Each line of data below is to be returned exactly, leaving out any picture.

====== RECORDS TO USE ======

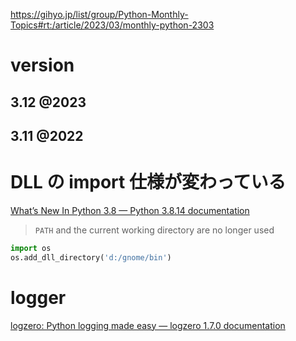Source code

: https://gihyo.jp/list/group/Python-Monthly-Topics#rt:/article/2023/03/monthly-python-2303

# version

## 3.12 @2023

## 3.11 @2022

# DLL の import 仕様が変わっている

[What’s New In Python 3.8 — Python 3.8.14 documentation](https://docs.python.org/3.8/whatsnew/3.8.html#changes-in-the-python-api)

> `PATH` and the current working directory are no longer used

```python
import os
os.add_dll_directory('d:/gnome/bin')
```

# logger

[logzero: Python logging made easy — logzero 1.7.0 documentation](https://logzero.readthedocs.io/en/latest/)
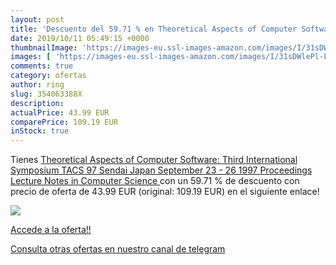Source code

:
 ```yaml
---
layout: post
title: 'Descuento del 59.71 % en Theoretical Aspects of Computer Software'
date: 2019/10/11 05:49:15 +0000
thumbnailImage: 'https://images-eu.ssl-images-amazon.com/images/I/31sDWlePl-L._SL200_.jpg'
images: [ 'https://images-eu.ssl-images-amazon.com/images/I/31sDWlePl-L._SL200_.jpg' ]
comments: true
category: ofertas
author: ring
slug: 354063388X
description:
actualPrice: 43.99 EUR
comparePrice: 109.19 EUR
inStock: true
---
```


Tienes [Theoretical Aspects of Computer Software: Third International Symposium  TACS 97  Sendai  Japan  September 23 - 26  1997  Proceedings  Lecture Notes in Computer Science ](https://www.amazon.com/dp/354063388X/?tag=redken08-20) con un 59.71 % de descuento con precio de oferta de 43.99 EUR (original: 109.19 EUR) en el siguiente enlace!

[![](https://images-eu.ssl-images-amazon.com/images/I/31sDWlePl-L._SL200_.jpg)](https://www.amazon.com/dp/354063388X/?tag=redken08-20)

[Accede a la oferta!!](https://www.amazon.com/dp/354063388X/?tag=redken08-20)

[Consulta otras ofertas en nuestro canal de telegram](https://t.me/s/ofertas25)
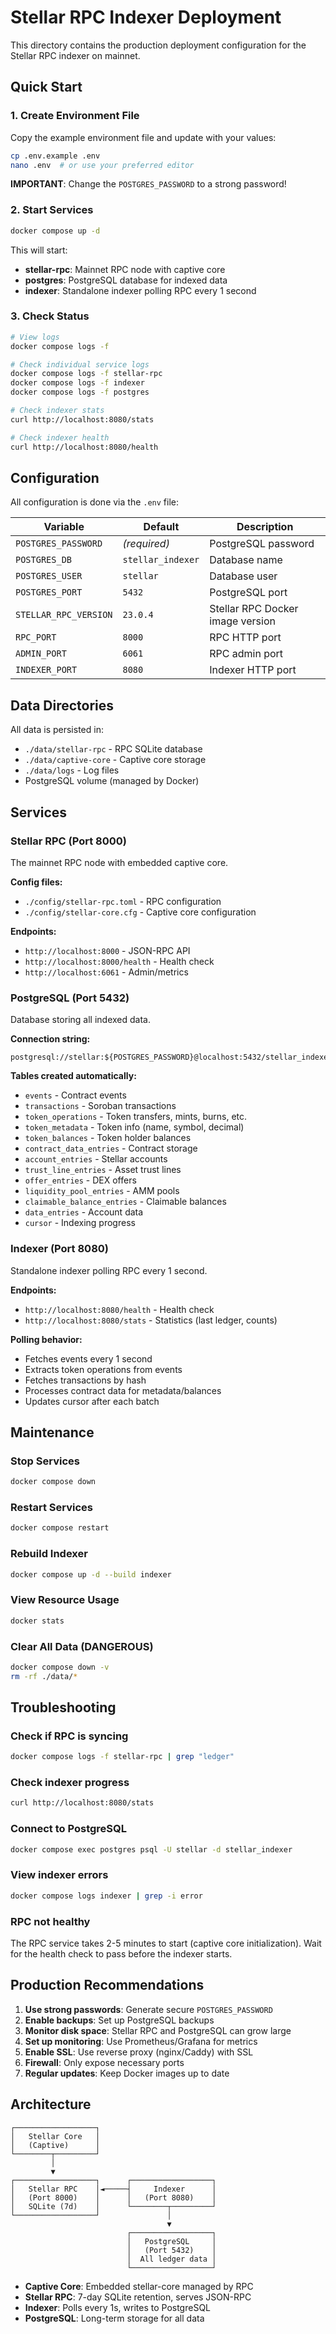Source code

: # Stellar RPC Indexer Deployment

This directory contains the production deployment configuration for the Stellar RPC indexer on mainnet.

## Quick Start

### 1. Create Environment File

Copy the example environment file and update with your values:

```bash
cp .env.example .env
nano .env  # or use your preferred editor
```

**IMPORTANT**: Change the `POSTGRES_PASSWORD` to a strong password!

### 2. Start Services

```bash
docker compose up -d
```

This will start:
- **stellar-rpc**: Mainnet RPC node with captive core
- **postgres**: PostgreSQL database for indexed data
- **indexer**: Standalone indexer polling RPC every 1 second

### 3. Check Status

```bash
# View logs
docker compose logs -f

# Check individual service logs
docker compose logs -f stellar-rpc
docker compose logs -f indexer
docker compose logs -f postgres

# Check indexer stats
curl http://localhost:8080/stats

# Check indexer health
curl http://localhost:8080/health
```

## Configuration

All configuration is done via the `.env` file:

| Variable | Default | Description |
|----------|---------|-------------|
| `POSTGRES_PASSWORD` | *(required)* | PostgreSQL password |
| `POSTGRES_DB` | `stellar_indexer` | Database name |
| `POSTGRES_USER` | `stellar` | Database user |
| `POSTGRES_PORT` | `5432` | PostgreSQL port |
| `STELLAR_RPC_VERSION` | `23.0.4` | Stellar RPC Docker image version |
| `RPC_PORT` | `8000` | RPC HTTP port |
| `ADMIN_PORT` | `6061` | RPC admin port |
| `INDEXER_PORT` | `8080` | Indexer HTTP port |

## Data Directories

All data is persisted in:
- `./data/stellar-rpc` - RPC SQLite database
- `./data/captive-core` - Captive core storage
- `./data/logs` - Log files
- PostgreSQL volume (managed by Docker)

## Services

### Stellar RPC (Port 8000)

The mainnet RPC node with embedded captive core.

**Config files:**
- `./config/stellar-rpc.toml` - RPC configuration
- `./config/stellar-core.cfg` - Captive core configuration

**Endpoints:**
- `http://localhost:8000` - JSON-RPC API
- `http://localhost:8000/health` - Health check
- `http://localhost:6061` - Admin/metrics

### PostgreSQL (Port 5432)

Database storing all indexed data.

**Connection string:**
```
postgresql://stellar:${POSTGRES_PASSWORD}@localhost:5432/stellar_indexer
```

**Tables created automatically:**
- `events` - Contract events
- `transactions` - Soroban transactions
- `token_operations` - Token transfers, mints, burns, etc.
- `token_metadata` - Token info (name, symbol, decimal)
- `token_balances` - Token holder balances
- `contract_data_entries` - Contract storage
- `account_entries` - Stellar accounts
- `trust_line_entries` - Asset trust lines
- `offer_entries` - DEX offers
- `liquidity_pool_entries` - AMM pools
- `claimable_balance_entries` - Claimable balances
- `data_entries` - Account data
- `cursor` - Indexing progress

### Indexer (Port 8080)

Standalone indexer polling RPC every 1 second.

**Endpoints:**
- `http://localhost:8080/health` - Health check
- `http://localhost:8080/stats` - Statistics (last ledger, counts)

**Polling behavior:**
- Fetches events every 1 second
- Extracts token operations from events
- Fetches transactions by hash
- Processes contract data for metadata/balances
- Updates cursor after each batch

## Maintenance

### Stop Services

```bash
docker compose down
```

### Restart Services

```bash
docker compose restart
```

### Rebuild Indexer

```bash
docker compose up -d --build indexer
```

### View Resource Usage

```bash
docker stats
```

### Clear All Data (DANGEROUS)

```bash
docker compose down -v
rm -rf ./data/*
```

## Troubleshooting

### Check if RPC is syncing

```bash
docker compose logs -f stellar-rpc | grep "ledger"
```

### Check indexer progress

```bash
curl http://localhost:8080/stats
```

### Connect to PostgreSQL

```bash
docker compose exec postgres psql -U stellar -d stellar_indexer
```

### View indexer errors

```bash
docker compose logs indexer | grep -i error
```

### RPC not healthy

The RPC service takes 2-5 minutes to start (captive core initialization). Wait for the health check to pass before the indexer starts.

## Production Recommendations

1. **Use strong passwords**: Generate secure `POSTGRES_PASSWORD`
2. **Enable backups**: Set up PostgreSQL backups
3. **Monitor disk space**: Stellar RPC and PostgreSQL can grow large
4. **Set up monitoring**: Use Prometheus/Grafana for metrics
5. **Enable SSL**: Use reverse proxy (nginx/Caddy) with SSL
6. **Firewall**: Only expose necessary ports
7. **Regular updates**: Keep Docker images up to date

## Architecture

```
┌──────────────────┐
│   Stellar Core   │
│   (Captive)      │
└────────┬─────────┘
         │
         ▼
┌──────────────────┐      ┌──────────────────┐
│   Stellar RPC    │◄─────┤     Indexer      │
│   (Port 8000)    │      │   (Port 8080)    │
│   SQLite (7d)    │      └────────┬─────────┘
└──────────────────┘               │
                                   ▼
                          ┌──────────────────┐
                          │   PostgreSQL     │
                          │   (Port 5432)    │
                          │  All ledger data │
                          └──────────────────┘
```

- **Captive Core**: Embedded stellar-core managed by RPC
- **Stellar RPC**: 7-day SQLite retention, serves JSON-RPC
- **Indexer**: Polls every 1s, writes to PostgreSQL
- **PostgreSQL**: Long-term storage for all data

======

RESPONSE AREA =>
Source code

: https://gihyo.jp/list/group/Python-Monthly-Topics#rt:/article/2023/03/monthly-python-2303

# version

## 3.12 @2023

## 3.11 @2022

# DLL の import 仕様が変わっている

[What’s New In Python 3.8 — Python 3.8.14 documentation](https://docs.python.org/3.8/whatsnew/3.8.html#changes-in-the-python-api)

> `PATH` and the current working directory are no longer used

```python
import os
os.add_dll_directory('d:/gnome/bin')
```

# logger

[logzero: Python logging made easy — logzero 1.7.0 documentation](https://logzero.readthedocs.io/en/latest/)
Source code

:
 ```yaml
---
layout: post
title: 'Descuento del 59.71 % en Theoretical Aspects of Computer Software'
date: 2019/10/11 05:49:15 +0000
thumbnailImage: 'https://images-eu.ssl-images-amazon.com/images/I/31sDWlePl-L._SL200_.jpg'
images: [ 'https://images-eu.ssl-images-amazon.com/images/I/31sDWlePl-L._SL200_.jpg' ]
comments: true
category: ofertas
author: ring
slug: 354063388X
description:
actualPrice: 43.99 EUR
comparePrice: 109.19 EUR
inStock: true
---
```


Tienes [Theoretical Aspects of Computer Software: Third International Symposium  TACS 97  Sendai  Japan  September 23 - 26  1997  Proceedings  Lecture Notes in Computer Science ](https://www.amazon.com/dp/354063388X/?tag=redken08-20) con un 59.71 % de descuento con precio de oferta de 43.99 EUR (original: 109.19 EUR) en el siguiente enlace!

[![](https://images-eu.ssl-images-amazon.com/images/I/31sDWlePl-L._SL200_.jpg)](https://www.amazon.com/dp/354063388X/?tag=redken08-20)

[Accede a la oferta!!](https://www.amazon.com/dp/354063388X/?tag=redken08-20)

[Consulta otras ofertas en nuestro canal de telegram](https://t.me/s/ofertas25)
Source code

: # Stellar RPC Indexer Deployment

This directory contains the production deployment configuration for the Stellar RPC indexer on mainnet.

## Quick Start

### 1. Create Environment File

Copy the example environment file and update with your values:

```bash
cp .env.example .env
nano .env  # or use your preferred editor
```

**IMPORTANT**: Change the `POSTGRES_PASSWORD` to a strong password!

### 2. Start Services

```bash
docker compose up -d
```

This will start:
- **stellar-rpc**: Mainnet RPC node with captive core
- **postgres**: PostgreSQL database for indexed data
- **indexer**: Standalone indexer polling RPC every 1 second

### 3. Check Status

```bash
# View logs
docker compose logs -f

# Check individual service logs
docker compose logs -f stellar-rpc
docker compose logs -f indexer
docker compose logs -f postgres

# Check indexer stats
curl http://localhost:8080/stats

# Check indexer health
curl http://localhost:8080/health
```

## Configuration

All configuration is done via the `.env` file:

| Variable | Default | Description |
|----------|---------|-------------|
| `POSTGRES_PASSWORD` | *(required)* | PostgreSQL password |
| `POSTGRES_DB` | `stellar_indexer` | Database name |
| `POSTGRES_USER` | `stellar` | Database user |
| `POSTGRES_PORT` | `5432` | PostgreSQL port |
| `STELLAR_RPC_VERSION` | `23.0.4` | Stellar RPC Docker image version |
| `RPC_PORT` | `8000` | RPC HTTP port |
| `ADMIN_PORT` | `6061` | RPC admin port |
| `INDEXER_PORT` | `8080` | Indexer HTTP port |

## Data Directories

All data is persisted in:
- `./data/stellar-rpc` - RPC SQLite database
- `./data/captive-core` - Captive core storage
- `./data/logs` - Log files
- PostgreSQL volume (managed by Docker)

## Services

### Stellar RPC (Port 8000)

The mainnet RPC node with embedded captive core.

**Config files:**
- `./config/stellar-rpc.toml` - RPC configuration
- `./config/stellar-core.cfg` - Captive core configuration

**Endpoints:**
- `http://localhost:8000` - JSON-RPC API
- `http://localhost:8000/health` - Health check
- `http://localhost:6061` - Admin/metrics

### PostgreSQL (Port 5432)

Database storing all indexed data.

**Connection string:**
```
postgresql://stellar:${POSTGRES_PASSWORD}@localhost:5432/stellar_indexer
```

**Tables created automatically:**
- `events` - Contract events
- `transactions` - Soroban transactions
- `token_operations` - Token transfers, mints, burns, etc.
- `token_metadata` - Token info (name, symbol, decimal)
- `token_balances` - Token holder balances
- `contract_data_entries` - Contract storage
- `account_entries` - Stellar accounts
- `trust_line_entries` - Asset trust lines
- `offer_entries` - DEX offers
- `liquidity_pool_entries` - AMM pools
- `claimable_balance_entries` - Claimable balances
- `data_entries` - Account data
- `cursor` - Indexing progress

### Indexer (Port 8080)

Standalone indexer polling RPC every 1 second.

**Endpoints:**
- `http://localhost:8080/health` - Health check
- `http://localhost:8080/stats` - Statistics (last ledger, counts)

**Polling behavior:**
- Fetches events every 1 second
- Extracts token operations from events
- Fetches transactions by hash
- Processes contract data for metadata/balances
- Updates cursor after each batch

## Maintenance

### Stop Services

```bash
docker compose down
```

### Restart Services

```bash
docker compose restart
```

### Rebuild Indexer

```bash
docker compose up -d --build indexer
```

### View Resource Usage

```bash
docker stats
```

### Clear All Data (DANGEROUS)

```bash
docker compose down -v
rm -rf ./data/*
```

## Troubleshooting

### Check if RPC is syncing

```bash
docker compose logs -f stellar-rpc | grep "ledger"
```

### Check indexer progress

```bash
curl http://localhost:8080/stats
```

### Connect to PostgreSQL

```bash
docker compose exec postgres psql -U stellar -d stellar_indexer
```

### View indexer errors

```bash
docker compose logs indexer | grep -i error
```

### RPC not healthy

The RPC service takes 2-5 minutes to start (captive core initialization). Wait for the health check to pass before the indexer starts.

## Production Recommendations

1. **Use strong passwords**: Generate secure `POSTGRES_PASSWORD`
2. **Enable backups**: Set up PostgreSQL backups
3. **Monitor disk space**: Stellar RPC and PostgreSQL can grow large
4. **Set up monitoring**: Use Prometheus/Grafana for metrics
5. **Enable SSL**: Use reverse proxy (nginx/Caddy) with SSL
6. **Firewall**: Only expose necessary ports
7. **Regular updates**: Keep Docker images up to date

## Architecture

```
┌──────────────────┐
│   Stellar Core   │
│   (Captive)      │
└────────┬─────────┘
         │
         ▼
┌──────────────────┐      ┌──────────────────┐
│   Stellar RPC    │◄─────┤     Indexer      │
│   (Port 8000)    │      │   (Port 8080)    │
│   SQLite (7d)    │      └────────┬─────────┘
└──────────────────┘               │
                                   ▼
                          ┌──────────────────┐
                          │   PostgreSQL     │
                          │   (Port 5432)    │
                          │  All ledger data │
                          └──────────────────┘
```

- **Captive Core**: Embedded stellar-core managed by RPC
- **Stellar RPC**: 7-day SQLite retention, serves JSON-RPC
- **Indexer**: Polls every 1s, writes to PostgreSQL
- **PostgreSQL**: Long-term storage for all data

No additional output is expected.